A multinational team of researchers has announced a first for the world of paleontology: a dinosaur preserved sitting atop a nest of its own eggs that include fossilized babies inside. The scientific paper describing the discovery was recently published in the journal Science Bulletin. The primary authors are Drs. Shundong Bi, professor at Indiana University of Pennsylvania and research associate at Carnegie Museum of Natural History (CMNH), and Xing Xu, paleontologist at the Institute of Vertebrate Paleontology and Paleoanthropology in Beijing. The research team also includes CMNH co-interim director and lead dinosaur paleontologist Dr. Matt Lamanna. CMNH scientific artist Andrew McAfee produced illustrations for the paper.
“Dinosaurs preserved on their nests are rare, and so are fossil embryos. This is the first time a non-avian dinosaur has been found, sitting on a nest of eggs that preserve embryos, in a single spectacular specimen,” explains Dr. Bi.

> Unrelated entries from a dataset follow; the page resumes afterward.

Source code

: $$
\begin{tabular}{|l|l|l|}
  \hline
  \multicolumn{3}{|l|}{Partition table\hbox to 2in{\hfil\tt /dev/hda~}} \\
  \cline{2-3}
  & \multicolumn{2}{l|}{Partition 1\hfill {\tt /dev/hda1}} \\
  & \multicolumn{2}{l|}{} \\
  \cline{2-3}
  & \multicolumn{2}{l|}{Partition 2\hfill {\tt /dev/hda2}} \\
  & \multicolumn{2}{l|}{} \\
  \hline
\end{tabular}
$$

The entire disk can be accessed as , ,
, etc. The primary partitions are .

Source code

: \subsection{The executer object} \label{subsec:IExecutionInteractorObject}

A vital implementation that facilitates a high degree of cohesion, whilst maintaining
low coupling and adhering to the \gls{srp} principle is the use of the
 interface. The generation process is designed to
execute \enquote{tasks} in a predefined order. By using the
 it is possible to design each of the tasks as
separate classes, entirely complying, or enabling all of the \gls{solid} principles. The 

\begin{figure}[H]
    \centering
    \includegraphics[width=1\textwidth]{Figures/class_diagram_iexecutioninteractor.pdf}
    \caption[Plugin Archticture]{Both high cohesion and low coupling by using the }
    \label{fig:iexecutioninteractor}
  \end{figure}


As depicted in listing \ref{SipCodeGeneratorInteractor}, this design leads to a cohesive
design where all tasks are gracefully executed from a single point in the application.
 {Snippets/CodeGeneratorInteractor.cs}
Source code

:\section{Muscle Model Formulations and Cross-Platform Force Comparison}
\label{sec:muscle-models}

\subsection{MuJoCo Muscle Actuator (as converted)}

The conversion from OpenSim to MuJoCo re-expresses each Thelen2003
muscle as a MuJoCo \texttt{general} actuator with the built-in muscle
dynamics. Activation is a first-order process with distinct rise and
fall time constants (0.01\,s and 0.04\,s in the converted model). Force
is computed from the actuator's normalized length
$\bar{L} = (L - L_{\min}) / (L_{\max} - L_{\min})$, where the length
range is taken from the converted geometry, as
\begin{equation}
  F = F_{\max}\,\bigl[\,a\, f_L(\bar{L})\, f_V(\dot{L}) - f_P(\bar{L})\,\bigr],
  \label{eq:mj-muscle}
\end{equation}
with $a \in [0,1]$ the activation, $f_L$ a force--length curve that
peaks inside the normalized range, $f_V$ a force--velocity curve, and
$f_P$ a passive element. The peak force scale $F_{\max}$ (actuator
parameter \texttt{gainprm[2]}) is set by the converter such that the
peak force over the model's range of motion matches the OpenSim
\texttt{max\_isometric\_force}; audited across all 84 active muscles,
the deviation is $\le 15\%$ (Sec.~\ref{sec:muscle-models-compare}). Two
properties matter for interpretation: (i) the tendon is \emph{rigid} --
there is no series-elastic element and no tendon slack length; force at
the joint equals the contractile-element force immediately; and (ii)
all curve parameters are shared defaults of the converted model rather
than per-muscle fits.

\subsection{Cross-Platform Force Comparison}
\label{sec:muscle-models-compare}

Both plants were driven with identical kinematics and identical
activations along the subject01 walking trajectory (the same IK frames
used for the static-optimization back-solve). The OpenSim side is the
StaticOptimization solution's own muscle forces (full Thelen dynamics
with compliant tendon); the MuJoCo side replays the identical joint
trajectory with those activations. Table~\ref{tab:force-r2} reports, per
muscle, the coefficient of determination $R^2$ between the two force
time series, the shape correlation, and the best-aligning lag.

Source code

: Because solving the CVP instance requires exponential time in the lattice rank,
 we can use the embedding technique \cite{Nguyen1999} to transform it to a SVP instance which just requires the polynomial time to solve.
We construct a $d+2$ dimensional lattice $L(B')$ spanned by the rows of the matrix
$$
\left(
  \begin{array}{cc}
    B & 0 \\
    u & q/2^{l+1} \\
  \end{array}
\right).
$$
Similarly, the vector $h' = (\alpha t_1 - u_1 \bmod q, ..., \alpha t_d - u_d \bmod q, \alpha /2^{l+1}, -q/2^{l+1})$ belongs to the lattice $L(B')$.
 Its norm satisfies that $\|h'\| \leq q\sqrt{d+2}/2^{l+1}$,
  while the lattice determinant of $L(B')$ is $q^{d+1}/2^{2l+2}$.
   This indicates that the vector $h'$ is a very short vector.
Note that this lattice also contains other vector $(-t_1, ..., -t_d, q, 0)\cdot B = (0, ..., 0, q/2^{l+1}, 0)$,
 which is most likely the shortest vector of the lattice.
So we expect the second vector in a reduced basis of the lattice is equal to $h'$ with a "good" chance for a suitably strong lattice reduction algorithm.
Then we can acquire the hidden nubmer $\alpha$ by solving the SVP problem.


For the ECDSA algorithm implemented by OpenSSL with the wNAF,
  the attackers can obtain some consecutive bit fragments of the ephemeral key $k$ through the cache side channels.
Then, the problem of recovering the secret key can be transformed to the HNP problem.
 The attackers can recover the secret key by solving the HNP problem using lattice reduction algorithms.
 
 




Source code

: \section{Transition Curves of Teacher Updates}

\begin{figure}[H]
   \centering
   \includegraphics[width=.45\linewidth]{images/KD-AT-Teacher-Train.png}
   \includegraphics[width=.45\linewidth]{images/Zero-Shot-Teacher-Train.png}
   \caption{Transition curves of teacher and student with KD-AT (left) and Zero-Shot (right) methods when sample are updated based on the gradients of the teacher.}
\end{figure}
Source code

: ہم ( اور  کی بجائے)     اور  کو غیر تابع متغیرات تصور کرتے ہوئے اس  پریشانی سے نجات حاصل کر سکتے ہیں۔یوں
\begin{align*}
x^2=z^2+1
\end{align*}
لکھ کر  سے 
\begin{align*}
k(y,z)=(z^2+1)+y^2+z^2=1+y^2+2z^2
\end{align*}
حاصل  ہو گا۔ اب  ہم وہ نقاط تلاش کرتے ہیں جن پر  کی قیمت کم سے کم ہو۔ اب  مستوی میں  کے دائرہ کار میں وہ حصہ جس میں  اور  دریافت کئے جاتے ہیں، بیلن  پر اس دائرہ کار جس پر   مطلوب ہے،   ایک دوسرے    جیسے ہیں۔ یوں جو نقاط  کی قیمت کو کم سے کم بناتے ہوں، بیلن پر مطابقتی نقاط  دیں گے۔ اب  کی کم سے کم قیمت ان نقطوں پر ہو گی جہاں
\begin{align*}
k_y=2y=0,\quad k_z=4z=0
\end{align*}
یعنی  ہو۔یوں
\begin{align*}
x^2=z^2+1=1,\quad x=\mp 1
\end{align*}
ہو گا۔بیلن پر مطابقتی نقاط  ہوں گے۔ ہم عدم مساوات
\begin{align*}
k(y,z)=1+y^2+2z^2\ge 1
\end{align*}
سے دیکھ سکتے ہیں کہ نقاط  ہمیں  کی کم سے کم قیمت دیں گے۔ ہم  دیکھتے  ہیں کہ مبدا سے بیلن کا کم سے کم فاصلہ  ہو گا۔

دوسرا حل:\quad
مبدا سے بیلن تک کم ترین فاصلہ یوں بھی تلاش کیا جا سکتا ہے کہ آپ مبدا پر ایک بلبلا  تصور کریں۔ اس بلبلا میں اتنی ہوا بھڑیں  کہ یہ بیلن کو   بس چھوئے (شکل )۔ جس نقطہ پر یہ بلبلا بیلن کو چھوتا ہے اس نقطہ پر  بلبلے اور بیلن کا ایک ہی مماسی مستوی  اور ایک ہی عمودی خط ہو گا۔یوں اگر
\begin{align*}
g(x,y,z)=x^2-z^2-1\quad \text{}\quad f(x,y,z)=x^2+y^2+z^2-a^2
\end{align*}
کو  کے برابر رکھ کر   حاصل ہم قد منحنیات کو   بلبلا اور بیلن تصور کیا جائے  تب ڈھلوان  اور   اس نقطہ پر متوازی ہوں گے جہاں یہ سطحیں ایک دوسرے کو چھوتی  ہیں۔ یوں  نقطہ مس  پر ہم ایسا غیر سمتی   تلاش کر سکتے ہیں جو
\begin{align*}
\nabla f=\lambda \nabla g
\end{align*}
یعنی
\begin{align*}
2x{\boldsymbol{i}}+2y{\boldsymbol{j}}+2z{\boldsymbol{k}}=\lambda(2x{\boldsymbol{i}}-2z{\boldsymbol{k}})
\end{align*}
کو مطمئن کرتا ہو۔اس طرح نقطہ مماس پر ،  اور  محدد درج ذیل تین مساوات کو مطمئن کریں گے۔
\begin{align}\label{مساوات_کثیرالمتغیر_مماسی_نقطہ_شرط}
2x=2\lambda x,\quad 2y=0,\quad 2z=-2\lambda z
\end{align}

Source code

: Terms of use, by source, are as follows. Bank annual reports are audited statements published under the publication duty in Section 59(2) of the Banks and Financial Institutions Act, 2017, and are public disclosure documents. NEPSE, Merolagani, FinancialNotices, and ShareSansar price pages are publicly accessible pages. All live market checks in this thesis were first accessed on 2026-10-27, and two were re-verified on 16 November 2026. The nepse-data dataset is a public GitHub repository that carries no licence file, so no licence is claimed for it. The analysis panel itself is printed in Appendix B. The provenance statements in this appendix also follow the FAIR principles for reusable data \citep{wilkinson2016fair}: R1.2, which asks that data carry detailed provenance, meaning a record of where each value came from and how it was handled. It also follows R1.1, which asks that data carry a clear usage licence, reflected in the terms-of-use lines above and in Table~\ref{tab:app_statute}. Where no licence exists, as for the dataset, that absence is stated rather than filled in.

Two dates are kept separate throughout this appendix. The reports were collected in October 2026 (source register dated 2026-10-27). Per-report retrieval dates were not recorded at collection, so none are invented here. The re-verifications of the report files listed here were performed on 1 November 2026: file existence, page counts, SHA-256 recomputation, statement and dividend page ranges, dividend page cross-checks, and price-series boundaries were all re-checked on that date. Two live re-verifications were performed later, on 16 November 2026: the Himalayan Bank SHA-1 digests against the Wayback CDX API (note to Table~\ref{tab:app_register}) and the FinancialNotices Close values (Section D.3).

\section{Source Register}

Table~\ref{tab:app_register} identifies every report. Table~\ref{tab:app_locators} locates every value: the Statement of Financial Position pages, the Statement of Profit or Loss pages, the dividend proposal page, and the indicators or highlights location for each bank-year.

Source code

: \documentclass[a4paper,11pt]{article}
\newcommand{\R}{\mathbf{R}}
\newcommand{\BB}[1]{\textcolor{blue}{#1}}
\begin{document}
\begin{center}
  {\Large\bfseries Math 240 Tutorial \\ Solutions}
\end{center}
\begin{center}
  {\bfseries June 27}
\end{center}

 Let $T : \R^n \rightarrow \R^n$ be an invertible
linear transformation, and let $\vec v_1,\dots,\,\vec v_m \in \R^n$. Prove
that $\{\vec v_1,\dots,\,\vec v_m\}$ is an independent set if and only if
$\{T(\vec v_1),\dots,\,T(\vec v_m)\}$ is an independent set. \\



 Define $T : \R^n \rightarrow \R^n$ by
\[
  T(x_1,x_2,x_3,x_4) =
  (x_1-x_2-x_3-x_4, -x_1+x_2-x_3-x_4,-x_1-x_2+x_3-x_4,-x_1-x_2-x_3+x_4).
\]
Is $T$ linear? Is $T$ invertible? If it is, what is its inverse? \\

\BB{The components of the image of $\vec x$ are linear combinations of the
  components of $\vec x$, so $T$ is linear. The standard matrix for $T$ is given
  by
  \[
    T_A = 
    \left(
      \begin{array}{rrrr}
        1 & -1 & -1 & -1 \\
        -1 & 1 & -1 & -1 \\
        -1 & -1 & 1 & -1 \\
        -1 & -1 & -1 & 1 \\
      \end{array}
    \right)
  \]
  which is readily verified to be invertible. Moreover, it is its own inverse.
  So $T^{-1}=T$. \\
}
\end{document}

The fossil in question is that of an oviraptorosaur, a group of bird-like theropod dinosaurs that thrived during the Cretaceous Period, the third and final time period of the Mesozoic Era (commonly known as the ‘Age of Dinosaurs’) that extended from 145 to 66 million years ago. CMNH’s famous “Chicken from Hell,” Anzu wyliei, is another type of oviraptorosaur. However, whereas Anzu is part of the largely North American oviraptorosaur subgroup Caenagnathidae, the new fossil is a member of another major subgroup, the Oviraptoridae, which has thus far been found only in Asia. The new specimen was recovered from uppermost Cretaceous-aged rocks, some 70 million years old, in Ganzhou City in southern China’s Jiangxi Province.
The fossil consists of an incomplete skeleton of a large, presumably adult oviraptorid crouched in a bird-like brooding posture over a clutch of at least 24 eggs. At least seven of these eggs preserve bones or partial skeletons of unhatched oviraptorid embryos inside. The late stage of development of the embryos and the close proximity of the adult to the eggs strongly suggests that the latter died in the act of incubating its nest, like its modern bird cousins, rather than laying its eggs or simply guarding its nest crocodile-style, as has sometimes been proposed for the few other oviraptorid skeletons that have been found atop nests.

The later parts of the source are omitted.